I even became an exchange student my junior year of high school and spent one amazing year in Denmark. I returned to my hillbilly town a raging socialist. Yeah. That went over well. Senioritis and reverse culture shock made my last year of high school excruciating.
Needless to say, after graduation I left for college and never looked back.
I moved around a little spending some time in the Cleveland area and then Los Angeles, but an undiagnosed mental illness brought my life crashing down. I needed treatment and my family’s help, so I moved back to the area. That was twenty years ago.
Today, I live near where I grew up, but in Toledo. I have grown accustomed to all the conveniences of city life, and I love raising my daughter where there’s plenty of diversity and opportunity.
The strange thing is, I have become more fond of where I grew up as I’ve gotten older. Sure, I wanted to leave, but I can look back at a lot of good memories. Being a country kid was a lot of fun. Fireworks and bonfires. Swimming in the river. Spending hours playing in the woods. Seeing a million stars in the night sky.
My daughter is such a city girl. She will never know what it’s like to live without pizza delivery or not having restaurants and stores within walking distance. Hell, there are four Target stores within twenty minutes of our house. She doesn’t know what it’s like to live somewhere where everyone looks like you.
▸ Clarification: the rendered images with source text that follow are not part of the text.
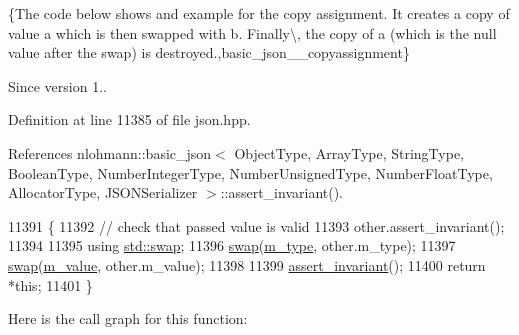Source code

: \{The code below shows and example for the copy assignment. It creates a copy of value {\ttfamily a} which is then swapped with {\ttfamily b}. Finally\textbackslash{}, the copy of {\ttfamily a} (which is the null value after the swap) is destroyed.,basic\+\_\+json\+\_\+\+\_\+copyassignment\}

\begin{DoxySince}{Since}
version 1.. 
\end{DoxySince}


Definition at line 11385 of file json.\+hpp.



References nlohmann\+::basic\+\_\+json$<$ Object\+Type, Array\+Type, String\+Type, Boolean\+Type, Number\+Integer\+Type, Number\+Unsigned\+Type, Number\+Float\+Type, Allocator\+Type, J\+S\+O\+N\+Serializer $>$\+::assert\+\_\+invariant().


\begin{DoxyCode}
11391     \{
11392         \textcolor{comment}{// check that passed value is valid}
11393         other.assert\_invariant();
11394 
11395         \textcolor{keyword}{using} \hyperlink{json_8hpp_a907191b7578e209391ce938e3b2afdf7}{std::swap};
11396         \hyperlink{classnlohmann_1_1basic__json_a8c9d932353e1ab98a7dc2fc27e002031}{swap}(\hyperlink{classnlohmann_1_1basic__json_a91990b60d7d4d67968a2c1db677536e7}{m\_type}, other.m\_type);
11397         \hyperlink{classnlohmann_1_1basic__json_a8c9d932353e1ab98a7dc2fc27e002031}{swap}(\hyperlink{classnlohmann_1_1basic__json_aeb0814f76966f99290cb29e127c90a77}{m\_value}, other.m\_value);
11398 
11399         \hyperlink{classnlohmann_1_1basic__json_a4a82d3fb7a111641decf35c2fb707c7f}{assert\_invariant}();
11400         \textcolor{keywordflow}{return} *\textcolor{keyword}{this};
11401     \}
\end{DoxyCode}
Here is the call graph for this function\+:
\mbox{\label{classnlohmann_1_1basic__json_ac871e3b03fb2eeca9a8de4db2bea760f}} 
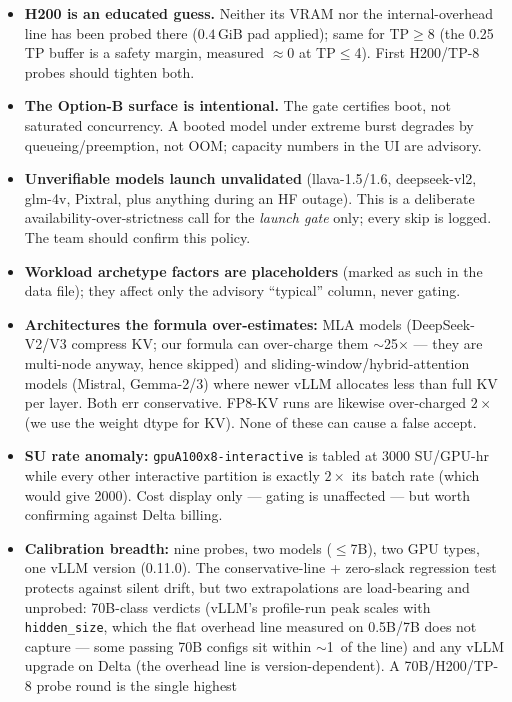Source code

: \documentclass[11pt]{article}
\newcommand{\code}[1]{\texttt{#1}}
\newcommand{\gib}{\,\text{GiB}}
\begin{document}
\begin{itemize}[leftmargin=1.4em]
\item \textbf{H200 is an educated guess.} Neither its VRAM nor the
  internal-overhead line has been probed there ($0.4\gib$ pad applied);
  same for TP$\ge$8 (the 0.25\gib{} TP buffer is a safety margin, measured
  $\approx$0 at TP$\le$4). First H200/TP-8 probes should tighten both.
\item \textbf{The Option-B surface is intentional.} The gate certifies boot,
  not saturated concurrency. A booted model under extreme burst degrades by
  queueing/preemption, not OOM; capacity numbers in the UI are advisory.
\item \textbf{Unverifiable models launch unvalidated} (llava-1.5/1.6,
  deepseek-vl2, glm-4v, Pixtral, plus anything during an HF outage). This is
  a deliberate availability-over-strictness call for the \emph{launch gate}
  only; every skip is logged. The team should confirm this policy.
\item \textbf{Workload archetype factors are placeholders} (marked as such in
  the data file); they affect only the advisory ``typical'' column, never
  gating.
\item \textbf{Architectures the formula over-estimates:} MLA models
  (DeepSeek-V2/V3 compress KV; our formula can over-charge them
  $\sim$25$\times$ --- they are multi-node anyway, hence skipped) and
  sliding-window/hybrid-attention models (Mistral, Gemma-2/3) where newer
  vLLM allocates less than full KV per layer. Both err conservative.
  FP8-KV runs are likewise over-charged $2\times$ (we use the weight dtype
  for KV). None of these can cause a false accept.
\item \textbf{SU rate anomaly:} \code{gpuA100x8-interactive} is tabled at
  3000 SU/GPU-hr while every other interactive partition is exactly $2\times$
  its batch rate (which would give 2000). Cost display only --- gating is
  unaffected --- but worth confirming against Delta billing.
\item \textbf{Calibration breadth:} nine probes, two models ($\le$7B), two
  GPU types, one vLLM version (0.11.0). The conservative-line + zero-slack
  regression test protects against silent drift, but two extrapolations are
  load-bearing and unprobed: 70B-class verdicts (vLLM's profile-run peak
  scales with \code{hidden\_size}, which the flat overhead line measured on
  0.5B/7B does not capture --- some passing 70B configs sit within
  $\sim$1\gib{} of the line) and any vLLM upgrade on Delta (the overhead line
  is version-dependent). A 70B/H200/TP-8 probe round is the single highest

\end{itemize}
\end{document}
But then again, my daughter has never seen thousands of lightning bugs blinking and hovering over the alfalfa field behind my childhood home.
I wouldn’t want to move back to where I grew up, and I certainly wouldn’t want to raise my daughter there, but I’m at a point now where I can look back and say it wasn’t all bad.
Can you relate? What was it like where you grew up compared to where you live now? Maybe you stayed in the same place or maybe you made some changes like me. Do you look back at your hometown with fond memories…or at least realize that it wasn’t as backward as you thought it was?